Directions: An exact repetition of the data below, without images, is the expected answer.

Stored data:
—————

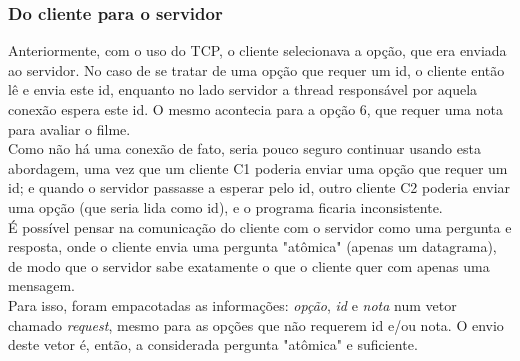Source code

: \documentclass[11pt,twoside]{article}
\begin{document}
\subsubsection{Do cliente para o servidor}
Anteriormente, com o uso do TCP, o cliente selecionava a opção, que era enviada ao servidor. No caso de se tratar de uma opção que requer um id, o cliente então lê e envia este id, enquanto no lado servidor a thread responsável por aquela conexão espera este id. O mesmo acontecia para a opção 6, que requer uma nota para avaliar o filme.\\
Como não há uma conexão de fato, seria pouco seguro continuar usando esta abordagem, uma vez que um cliente C1 poderia enviar uma opção que requer um id; e quando o servidor passasse a esperar pelo id, outro cliente C2 poderia enviar uma opção (que seria lida como id), e o programa ficaria inconsistente.\\
É possível pensar na comunicação do cliente com o servidor como uma pergunta e resposta, onde o cliente envia uma pergunta "atômica" (apenas um datagrama), de modo que o servidor sabe exatamente o que o cliente quer com apenas uma mensagem.\\
Para isso, foram empacotadas as informações: \textit{opção}, \textit{id} e \textit{nota} num vetor chamado \textit{request}, mesmo para as opções que não requerem id e/ou nota. O envio deste vetor é, então, a considerada pergunta "atômica" e suficiente.
\end{document}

—————

Output of the task:
Source code

: \documentclass[11pt,twoside]{article}
\begin{document}
\subsubsection{Do cliente para o servidor}
Anteriormente, com o uso do TCP, o cliente selecionava a opção, que era enviada ao servidor. No caso de se tratar de uma opção que requer um id, o cliente então lê e envia este id, enquanto no lado servidor a thread responsável por aquela conexão espera este id. O mesmo acontecia para a opção 6, que requer uma nota para avaliar o filme.\\
Como não há uma conexão de fato, seria pouco seguro continuar usando esta abordagem, uma vez que um cliente C1 poderia enviar uma opção que requer um id; e quando o servidor passasse a esperar pelo id, outro cliente C2 poderia enviar uma opção (que seria lida como id), e o programa ficaria inconsistente.\\
É possível pensar na comunicação do cliente com o servidor como uma pergunta e resposta, onde o cliente envia uma pergunta "atômica" (apenas um datagrama), de modo que o servidor sabe exatamente o que o cliente quer com apenas uma mensagem.\\
Para isso, foram empacotadas as informações: \textit{opção}, \textit{id} e \textit{nota} num vetor chamado \textit{request}, mesmo para as opções que não requerem id e/ou nota. O envio deste vetor é, então, a considerada pergunta "atômica" e suficiente.
\end{document}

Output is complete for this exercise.